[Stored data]
**********
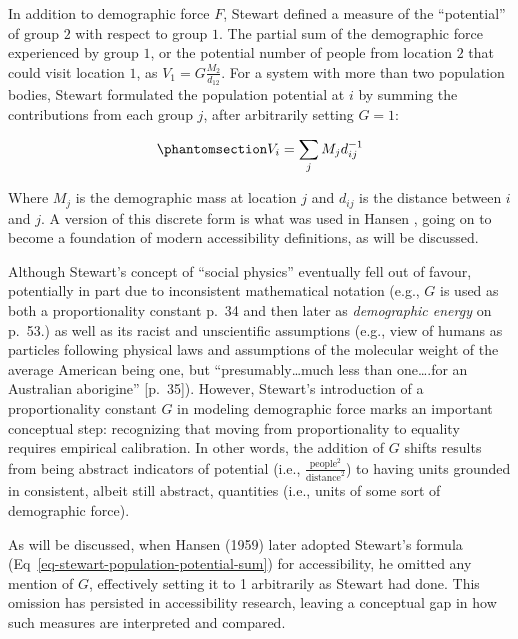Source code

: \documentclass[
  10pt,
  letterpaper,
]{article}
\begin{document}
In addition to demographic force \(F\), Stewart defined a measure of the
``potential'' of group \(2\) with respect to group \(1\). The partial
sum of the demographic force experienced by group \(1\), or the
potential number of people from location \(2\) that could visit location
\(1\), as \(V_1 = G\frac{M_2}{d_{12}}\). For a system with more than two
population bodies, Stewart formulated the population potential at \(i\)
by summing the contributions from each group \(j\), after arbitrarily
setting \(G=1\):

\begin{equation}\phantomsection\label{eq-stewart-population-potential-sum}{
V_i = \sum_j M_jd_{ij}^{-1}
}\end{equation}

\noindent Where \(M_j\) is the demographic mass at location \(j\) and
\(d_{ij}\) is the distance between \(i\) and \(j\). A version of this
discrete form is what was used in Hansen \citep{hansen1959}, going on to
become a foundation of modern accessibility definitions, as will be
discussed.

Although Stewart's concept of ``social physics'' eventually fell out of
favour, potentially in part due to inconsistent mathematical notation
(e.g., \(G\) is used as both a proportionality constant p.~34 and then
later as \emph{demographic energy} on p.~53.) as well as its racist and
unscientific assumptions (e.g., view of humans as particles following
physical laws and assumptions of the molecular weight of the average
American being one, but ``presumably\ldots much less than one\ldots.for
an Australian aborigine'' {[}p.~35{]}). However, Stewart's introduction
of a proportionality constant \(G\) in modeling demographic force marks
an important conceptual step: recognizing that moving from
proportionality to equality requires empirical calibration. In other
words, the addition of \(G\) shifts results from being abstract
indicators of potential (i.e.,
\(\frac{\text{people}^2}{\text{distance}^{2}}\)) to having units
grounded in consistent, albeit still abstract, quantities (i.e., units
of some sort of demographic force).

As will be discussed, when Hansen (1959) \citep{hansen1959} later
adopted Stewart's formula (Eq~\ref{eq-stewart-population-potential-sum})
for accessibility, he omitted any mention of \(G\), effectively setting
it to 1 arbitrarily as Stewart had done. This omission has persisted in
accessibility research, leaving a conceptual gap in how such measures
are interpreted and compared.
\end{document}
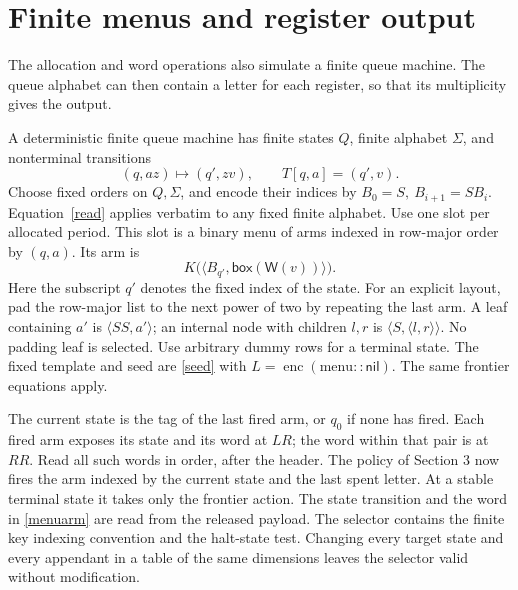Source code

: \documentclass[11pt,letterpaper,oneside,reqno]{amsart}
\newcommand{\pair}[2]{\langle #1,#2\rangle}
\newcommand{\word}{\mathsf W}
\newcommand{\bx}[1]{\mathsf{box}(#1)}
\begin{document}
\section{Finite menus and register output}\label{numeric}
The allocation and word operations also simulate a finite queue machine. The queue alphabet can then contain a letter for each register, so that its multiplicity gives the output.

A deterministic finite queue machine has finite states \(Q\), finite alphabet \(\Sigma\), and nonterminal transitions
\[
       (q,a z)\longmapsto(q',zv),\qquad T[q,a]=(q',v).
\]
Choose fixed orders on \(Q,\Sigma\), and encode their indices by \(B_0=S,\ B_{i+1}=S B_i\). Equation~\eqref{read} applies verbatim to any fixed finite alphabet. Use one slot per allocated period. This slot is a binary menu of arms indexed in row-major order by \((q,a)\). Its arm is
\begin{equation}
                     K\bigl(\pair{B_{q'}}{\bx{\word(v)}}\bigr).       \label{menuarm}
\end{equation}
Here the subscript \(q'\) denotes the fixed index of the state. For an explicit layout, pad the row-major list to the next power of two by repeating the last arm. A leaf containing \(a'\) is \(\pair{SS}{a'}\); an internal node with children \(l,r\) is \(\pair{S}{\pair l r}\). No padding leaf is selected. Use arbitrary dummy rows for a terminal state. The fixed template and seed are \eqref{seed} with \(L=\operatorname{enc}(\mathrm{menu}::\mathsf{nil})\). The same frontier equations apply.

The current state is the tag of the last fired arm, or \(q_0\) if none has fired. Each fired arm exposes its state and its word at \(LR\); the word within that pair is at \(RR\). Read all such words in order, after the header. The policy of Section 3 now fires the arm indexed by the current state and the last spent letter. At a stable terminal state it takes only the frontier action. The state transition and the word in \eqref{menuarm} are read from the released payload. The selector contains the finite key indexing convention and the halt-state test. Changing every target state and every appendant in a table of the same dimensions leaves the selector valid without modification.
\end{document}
**********
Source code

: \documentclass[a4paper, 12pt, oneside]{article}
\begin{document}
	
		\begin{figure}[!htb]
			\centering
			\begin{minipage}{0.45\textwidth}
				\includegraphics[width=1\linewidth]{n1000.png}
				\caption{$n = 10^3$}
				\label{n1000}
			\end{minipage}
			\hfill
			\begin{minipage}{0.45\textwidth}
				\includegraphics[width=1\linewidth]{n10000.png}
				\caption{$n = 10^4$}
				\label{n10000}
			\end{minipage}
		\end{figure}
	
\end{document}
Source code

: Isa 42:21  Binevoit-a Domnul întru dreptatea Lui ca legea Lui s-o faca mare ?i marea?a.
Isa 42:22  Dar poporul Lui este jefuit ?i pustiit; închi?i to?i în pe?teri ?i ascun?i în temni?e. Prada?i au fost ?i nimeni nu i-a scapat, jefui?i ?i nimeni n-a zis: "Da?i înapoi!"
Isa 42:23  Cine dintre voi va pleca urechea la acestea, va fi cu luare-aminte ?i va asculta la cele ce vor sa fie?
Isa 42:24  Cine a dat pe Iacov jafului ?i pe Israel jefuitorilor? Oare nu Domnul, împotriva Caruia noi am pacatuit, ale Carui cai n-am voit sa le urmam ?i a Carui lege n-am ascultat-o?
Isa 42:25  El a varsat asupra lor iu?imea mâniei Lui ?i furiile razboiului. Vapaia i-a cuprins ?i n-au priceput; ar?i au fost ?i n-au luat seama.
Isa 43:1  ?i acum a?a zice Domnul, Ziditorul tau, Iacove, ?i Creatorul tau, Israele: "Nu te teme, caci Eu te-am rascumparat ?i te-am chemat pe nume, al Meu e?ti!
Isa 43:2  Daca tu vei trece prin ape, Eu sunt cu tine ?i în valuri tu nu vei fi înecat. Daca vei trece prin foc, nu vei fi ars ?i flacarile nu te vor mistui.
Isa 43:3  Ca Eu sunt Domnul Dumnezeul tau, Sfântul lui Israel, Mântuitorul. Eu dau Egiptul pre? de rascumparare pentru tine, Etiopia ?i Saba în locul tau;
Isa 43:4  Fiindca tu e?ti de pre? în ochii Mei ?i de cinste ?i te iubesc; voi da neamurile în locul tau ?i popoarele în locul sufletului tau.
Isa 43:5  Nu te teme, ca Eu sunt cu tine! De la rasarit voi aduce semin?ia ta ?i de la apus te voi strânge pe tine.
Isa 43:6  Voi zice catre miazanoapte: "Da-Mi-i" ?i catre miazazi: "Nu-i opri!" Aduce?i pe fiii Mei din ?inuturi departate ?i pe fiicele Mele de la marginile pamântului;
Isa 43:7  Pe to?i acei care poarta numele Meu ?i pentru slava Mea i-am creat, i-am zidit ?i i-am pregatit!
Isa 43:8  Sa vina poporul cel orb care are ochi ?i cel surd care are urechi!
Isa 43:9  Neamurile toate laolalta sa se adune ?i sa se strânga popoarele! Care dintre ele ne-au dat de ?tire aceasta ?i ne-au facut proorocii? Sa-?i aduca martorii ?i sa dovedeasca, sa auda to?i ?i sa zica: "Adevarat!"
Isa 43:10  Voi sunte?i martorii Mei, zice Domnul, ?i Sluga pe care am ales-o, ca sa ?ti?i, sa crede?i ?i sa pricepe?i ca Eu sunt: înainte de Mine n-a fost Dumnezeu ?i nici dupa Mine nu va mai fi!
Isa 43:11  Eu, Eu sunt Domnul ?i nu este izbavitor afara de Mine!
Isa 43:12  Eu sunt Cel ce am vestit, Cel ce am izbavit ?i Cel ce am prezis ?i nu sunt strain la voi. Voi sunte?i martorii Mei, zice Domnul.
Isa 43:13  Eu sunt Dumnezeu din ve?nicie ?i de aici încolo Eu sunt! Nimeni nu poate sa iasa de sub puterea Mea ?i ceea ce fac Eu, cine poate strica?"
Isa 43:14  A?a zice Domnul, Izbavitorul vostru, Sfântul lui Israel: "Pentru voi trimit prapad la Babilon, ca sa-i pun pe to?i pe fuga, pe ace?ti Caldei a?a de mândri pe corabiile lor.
**********
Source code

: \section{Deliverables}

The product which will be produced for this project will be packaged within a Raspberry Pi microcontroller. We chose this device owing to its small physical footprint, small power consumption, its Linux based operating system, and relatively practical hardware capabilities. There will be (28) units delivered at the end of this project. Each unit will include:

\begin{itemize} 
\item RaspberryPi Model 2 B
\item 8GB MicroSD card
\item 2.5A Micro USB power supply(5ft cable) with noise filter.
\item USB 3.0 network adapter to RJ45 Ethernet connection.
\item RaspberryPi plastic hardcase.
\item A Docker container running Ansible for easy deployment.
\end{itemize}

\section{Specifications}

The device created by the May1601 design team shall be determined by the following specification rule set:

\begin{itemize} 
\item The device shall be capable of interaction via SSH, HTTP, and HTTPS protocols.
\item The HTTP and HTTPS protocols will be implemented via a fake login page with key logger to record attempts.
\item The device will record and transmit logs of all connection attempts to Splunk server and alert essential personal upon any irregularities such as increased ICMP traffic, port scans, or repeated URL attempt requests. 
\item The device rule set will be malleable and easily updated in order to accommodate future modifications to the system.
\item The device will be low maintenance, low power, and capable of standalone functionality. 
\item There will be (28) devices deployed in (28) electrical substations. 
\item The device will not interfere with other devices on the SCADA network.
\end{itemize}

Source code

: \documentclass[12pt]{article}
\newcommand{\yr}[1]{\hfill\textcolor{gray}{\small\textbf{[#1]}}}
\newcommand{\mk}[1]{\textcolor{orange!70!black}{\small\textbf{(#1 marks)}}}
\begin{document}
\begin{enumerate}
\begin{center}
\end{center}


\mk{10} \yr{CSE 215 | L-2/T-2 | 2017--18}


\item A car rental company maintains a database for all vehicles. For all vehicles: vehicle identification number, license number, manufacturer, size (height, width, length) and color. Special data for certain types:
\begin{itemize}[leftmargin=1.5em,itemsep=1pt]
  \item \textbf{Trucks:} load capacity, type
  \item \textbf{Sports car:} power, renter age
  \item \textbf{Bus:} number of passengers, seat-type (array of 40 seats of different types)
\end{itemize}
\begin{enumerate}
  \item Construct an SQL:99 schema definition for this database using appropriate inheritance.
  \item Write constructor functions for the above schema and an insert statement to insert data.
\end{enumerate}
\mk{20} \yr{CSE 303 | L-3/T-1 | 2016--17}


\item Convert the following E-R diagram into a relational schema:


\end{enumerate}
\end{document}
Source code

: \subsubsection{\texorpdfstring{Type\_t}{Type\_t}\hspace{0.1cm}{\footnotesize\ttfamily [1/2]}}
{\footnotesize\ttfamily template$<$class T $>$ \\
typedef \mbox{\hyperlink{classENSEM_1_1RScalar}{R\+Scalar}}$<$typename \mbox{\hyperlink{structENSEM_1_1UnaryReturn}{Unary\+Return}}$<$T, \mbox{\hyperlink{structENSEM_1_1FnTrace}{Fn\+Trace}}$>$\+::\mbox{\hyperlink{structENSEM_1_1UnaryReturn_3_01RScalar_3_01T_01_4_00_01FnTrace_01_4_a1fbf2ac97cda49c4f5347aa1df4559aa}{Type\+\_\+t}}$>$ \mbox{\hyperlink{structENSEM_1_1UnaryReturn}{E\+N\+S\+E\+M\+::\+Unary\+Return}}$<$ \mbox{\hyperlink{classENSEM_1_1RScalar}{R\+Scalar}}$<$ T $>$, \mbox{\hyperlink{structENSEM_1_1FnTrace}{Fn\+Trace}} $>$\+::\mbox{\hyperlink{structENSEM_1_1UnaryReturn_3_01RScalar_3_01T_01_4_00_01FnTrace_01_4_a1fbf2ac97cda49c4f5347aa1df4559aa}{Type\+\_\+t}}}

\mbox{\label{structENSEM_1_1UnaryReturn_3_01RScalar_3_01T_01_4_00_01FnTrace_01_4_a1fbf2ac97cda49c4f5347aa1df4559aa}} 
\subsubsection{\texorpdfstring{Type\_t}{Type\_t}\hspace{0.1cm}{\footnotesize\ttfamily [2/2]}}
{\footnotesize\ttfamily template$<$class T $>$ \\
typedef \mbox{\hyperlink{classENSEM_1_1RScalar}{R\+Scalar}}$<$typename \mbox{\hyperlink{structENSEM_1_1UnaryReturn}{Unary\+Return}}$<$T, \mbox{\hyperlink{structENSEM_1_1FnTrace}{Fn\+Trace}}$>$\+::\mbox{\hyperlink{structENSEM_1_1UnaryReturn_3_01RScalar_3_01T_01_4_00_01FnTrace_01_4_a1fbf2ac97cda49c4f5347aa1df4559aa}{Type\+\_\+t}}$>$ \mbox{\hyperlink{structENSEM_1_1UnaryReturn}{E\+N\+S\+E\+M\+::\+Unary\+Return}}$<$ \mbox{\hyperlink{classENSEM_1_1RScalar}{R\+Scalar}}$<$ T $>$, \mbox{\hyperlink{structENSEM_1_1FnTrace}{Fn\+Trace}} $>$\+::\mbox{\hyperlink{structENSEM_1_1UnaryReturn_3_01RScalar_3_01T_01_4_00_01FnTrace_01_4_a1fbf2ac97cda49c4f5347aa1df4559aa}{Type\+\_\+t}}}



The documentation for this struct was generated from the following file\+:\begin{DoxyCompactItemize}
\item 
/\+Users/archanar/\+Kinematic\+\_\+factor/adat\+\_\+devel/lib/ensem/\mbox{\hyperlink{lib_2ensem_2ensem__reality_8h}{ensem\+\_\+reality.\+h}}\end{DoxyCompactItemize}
**********
**TASK DESCRIPTION:**
Among the records above, only the lines between the line holding "an Australian aborigine''" and the line holding "of some sort of demographic force).", inclusive, are to be output, exactly as written.

**EXERCISE ANSWER:**
an Australian aborigine'' {[}p.~35{]}). However, Stewart's introduction
of a proportionality constant \(G\) in modeling demographic force marks
an important conceptual step: recognizing that moving from
proportionality to equality requires empirical calibration. In other
words, the addition of \(G\) shifts results from being abstract
indicators of potential (i.e.,
\(\frac{\text{people}^2}{\text{distance}^{2}}\)) to having units
grounded in consistent, albeit still abstract, quantities (i.e., units
of some sort of demographic force).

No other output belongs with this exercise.